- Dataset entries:
BEGIN

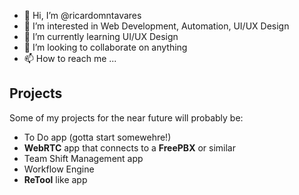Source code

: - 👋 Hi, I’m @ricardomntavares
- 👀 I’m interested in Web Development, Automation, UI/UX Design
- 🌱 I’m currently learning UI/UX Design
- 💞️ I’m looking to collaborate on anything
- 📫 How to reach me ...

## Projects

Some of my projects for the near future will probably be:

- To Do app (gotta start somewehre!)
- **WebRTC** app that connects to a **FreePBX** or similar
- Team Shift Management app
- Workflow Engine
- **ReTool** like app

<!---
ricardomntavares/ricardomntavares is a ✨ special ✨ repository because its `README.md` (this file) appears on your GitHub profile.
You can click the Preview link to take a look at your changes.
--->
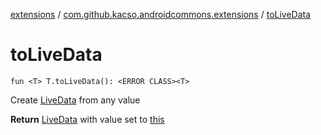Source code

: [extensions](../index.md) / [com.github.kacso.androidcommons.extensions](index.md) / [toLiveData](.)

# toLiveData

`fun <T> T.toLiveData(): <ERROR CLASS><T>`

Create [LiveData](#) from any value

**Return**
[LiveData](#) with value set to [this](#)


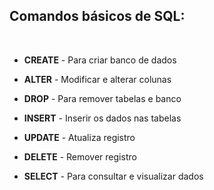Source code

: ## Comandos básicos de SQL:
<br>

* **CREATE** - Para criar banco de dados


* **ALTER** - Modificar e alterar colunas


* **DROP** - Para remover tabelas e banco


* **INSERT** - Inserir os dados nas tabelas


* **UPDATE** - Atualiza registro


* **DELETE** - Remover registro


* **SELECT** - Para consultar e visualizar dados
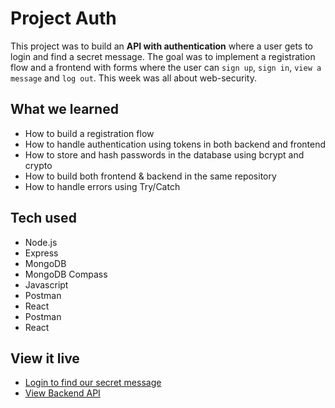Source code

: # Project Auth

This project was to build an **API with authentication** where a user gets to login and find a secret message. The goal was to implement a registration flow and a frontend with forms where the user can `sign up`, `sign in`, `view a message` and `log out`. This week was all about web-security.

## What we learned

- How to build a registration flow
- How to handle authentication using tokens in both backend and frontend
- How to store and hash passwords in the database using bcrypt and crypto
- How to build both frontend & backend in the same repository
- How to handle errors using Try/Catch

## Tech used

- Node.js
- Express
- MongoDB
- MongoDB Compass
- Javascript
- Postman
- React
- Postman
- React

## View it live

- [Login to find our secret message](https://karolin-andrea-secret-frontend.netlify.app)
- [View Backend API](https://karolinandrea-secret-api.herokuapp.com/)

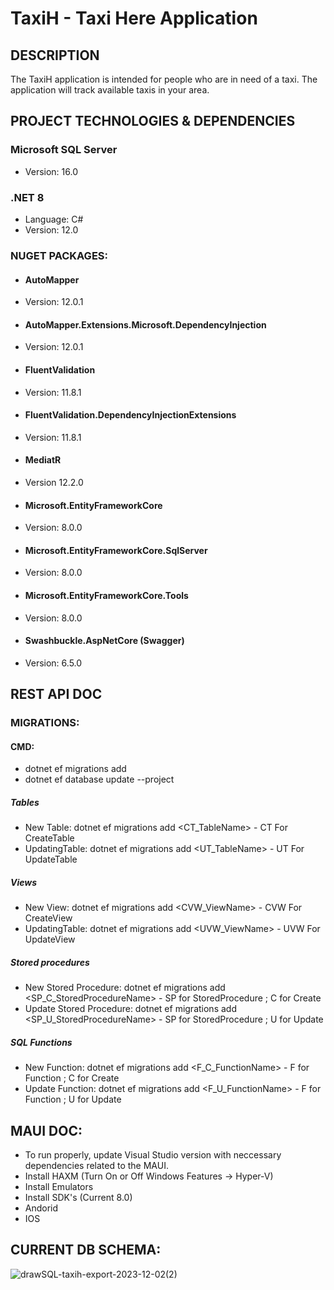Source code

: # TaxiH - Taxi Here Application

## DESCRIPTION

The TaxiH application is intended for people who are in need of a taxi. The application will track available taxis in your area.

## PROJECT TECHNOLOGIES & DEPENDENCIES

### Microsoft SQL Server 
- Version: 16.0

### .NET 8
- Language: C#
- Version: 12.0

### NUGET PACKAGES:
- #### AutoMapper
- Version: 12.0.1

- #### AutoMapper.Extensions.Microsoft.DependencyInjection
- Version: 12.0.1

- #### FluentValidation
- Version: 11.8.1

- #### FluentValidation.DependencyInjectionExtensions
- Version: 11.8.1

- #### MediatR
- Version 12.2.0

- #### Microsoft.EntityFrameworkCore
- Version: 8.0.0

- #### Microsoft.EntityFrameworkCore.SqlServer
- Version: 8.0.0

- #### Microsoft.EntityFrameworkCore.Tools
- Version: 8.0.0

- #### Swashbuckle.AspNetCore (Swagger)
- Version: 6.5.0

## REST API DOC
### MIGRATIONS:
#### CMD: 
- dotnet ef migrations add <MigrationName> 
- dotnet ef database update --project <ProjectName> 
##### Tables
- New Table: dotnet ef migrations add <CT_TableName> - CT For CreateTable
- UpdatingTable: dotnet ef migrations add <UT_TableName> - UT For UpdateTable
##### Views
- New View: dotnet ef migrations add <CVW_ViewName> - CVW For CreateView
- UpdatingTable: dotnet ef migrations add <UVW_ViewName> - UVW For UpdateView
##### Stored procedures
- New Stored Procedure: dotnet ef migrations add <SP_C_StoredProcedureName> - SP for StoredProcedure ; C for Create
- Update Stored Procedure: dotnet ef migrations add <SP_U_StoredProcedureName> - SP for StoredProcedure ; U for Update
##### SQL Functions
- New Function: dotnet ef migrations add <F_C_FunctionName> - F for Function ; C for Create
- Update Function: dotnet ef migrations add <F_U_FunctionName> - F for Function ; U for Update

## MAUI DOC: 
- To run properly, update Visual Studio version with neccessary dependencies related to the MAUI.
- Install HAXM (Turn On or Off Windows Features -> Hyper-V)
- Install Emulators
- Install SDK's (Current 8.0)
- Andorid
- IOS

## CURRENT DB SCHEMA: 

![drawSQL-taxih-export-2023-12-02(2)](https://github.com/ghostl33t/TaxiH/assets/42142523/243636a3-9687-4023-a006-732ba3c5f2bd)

END

- Exercise instructions:
Retype the records above exactly. Leave the pictures out.

- Answer:
Source code

: - 👋 Hi, I’m @ricardomntavares
- 👀 I’m interested in Web Development, Automation, UI/UX Design
- 🌱 I’m currently learning UI/UX Design
- 💞️ I’m looking to collaborate on anything
- 📫 How to reach me ...

## Projects

Some of my projects for the near future will probably be:

- To Do app (gotta start somewehre!)
- **WebRTC** app that connects to a **FreePBX** or similar
- Team Shift Management app
- Workflow Engine
- **ReTool** like app

<!---
ricardomntavares/ricardomntavares is a ✨ special ✨ repository because its `README.md` (this file) appears on your GitHub profile.
You can click the Preview link to take a look at your changes.
--->
Source code

: [extensions](../index.md) / [com.github.kacso.androidcommons.extensions](index.md) / [toLiveData](.)

# toLiveData

`fun <T> T.toLiveData(): <ERROR CLASS><T>`

Create [LiveData](#) from any value

**Return**
[LiveData](#) with value set to [this](#)


Source code

: ## Comandos básicos de SQL:
<br>

* **CREATE** - Para criar banco de dados


* **ALTER** - Modificar e alterar colunas


* **DROP** - Para remover tabelas e banco


* **INSERT** - Inserir os dados nas tabelas


* **UPDATE** - Atualiza registro


* **DELETE** - Remover registro


* **SELECT** - Para consultar e visualizar dados
Source code

: # Project Auth

This project was to build an **API with authentication** where a user gets to login and find a secret message. The goal was to implement a registration flow and a frontend with forms where the user can `sign up`, `sign in`, `view a message` and `log out`. This week was all about web-security.

## What we learned

- How to build a registration flow
- How to handle authentication using tokens in both backend and frontend
- How to store and hash passwords in the database using bcrypt and crypto
- How to build both frontend & backend in the same repository
- How to handle errors using Try/Catch

## Tech used

- Node.js
- Express
- MongoDB
- MongoDB Compass
- Javascript
- Postman
- React
- Postman
- React

## View it live

- [Login to find our secret message](https://karolin-andrea-secret-frontend.netlify.app)
- [View Backend API](https://karolinandrea-secret-api.herokuapp.com/)

Source code

: # TaxiH - Taxi Here Application

## DESCRIPTION

The TaxiH application is intended for people who are in need of a taxi. The application will track available taxis in your area.

## PROJECT TECHNOLOGIES & DEPENDENCIES

### Microsoft SQL Server 
- Version: 16.0

### .NET 8
- Language: C#
- Version: 12.0

### NUGET PACKAGES:
- #### AutoMapper
- Version: 12.0.1

- #### AutoMapper.Extensions.Microsoft.DependencyInjection
- Version: 12.0.1

- #### FluentValidation
- Version: 11.8.1

- #### FluentValidation.DependencyInjectionExtensions
- Version: 11.8.1

- #### MediatR
- Version 12.2.0

- #### Microsoft.EntityFrameworkCore
- Version: 8.0.0

- #### Microsoft.EntityFrameworkCore.SqlServer
- Version: 8.0.0

- #### Microsoft.EntityFrameworkCore.Tools
- Version: 8.0.0

- #### Swashbuckle.AspNetCore (Swagger)
- Version: 6.5.0

## REST API DOC
### MIGRATIONS:
#### CMD: 
- dotnet ef migrations add <MigrationName> 
- dotnet ef database update --project <ProjectName> 
##### Tables
- New Table: dotnet ef migrations add <CT_TableName> - CT For CreateTable
- UpdatingTable: dotnet ef migrations add <UT_TableName> - UT For UpdateTable
##### Views
- New View: dotnet ef migrations add <CVW_ViewName> - CVW For CreateView
- UpdatingTable: dotnet ef migrations add <UVW_ViewName> - UVW For UpdateView
##### Stored procedures
- New Stored Procedure: dotnet ef migrations add <SP_C_StoredProcedureName> - SP for StoredProcedure ; C for Create
- Update Stored Procedure: dotnet ef migrations add <SP_U_StoredProcedureName> - SP for StoredProcedure ; U for Update
##### SQL Functions
- New Function: dotnet ef migrations add <F_C_FunctionName> - F for Function ; C for Create
- Update Function: dotnet ef migrations add <F_U_FunctionName> - F for Function ; U for Update

## MAUI DOC: 
- To run properly, update Visual Studio version with neccessary dependencies related to the MAUI.
- Install HAXM (Turn On or Off Windows Features -> Hyper-V)
- Install Emulators
- Install SDK's (Current 8.0)
- Andorid
- IOS

## CURRENT DB SCHEMA: 

![drawSQL-taxih-export-2023-12-02(2)](https://github.com/ghostl33t/TaxiH/assets/42142523/243636a3-9687-4023-a006-732ba3c5f2bd)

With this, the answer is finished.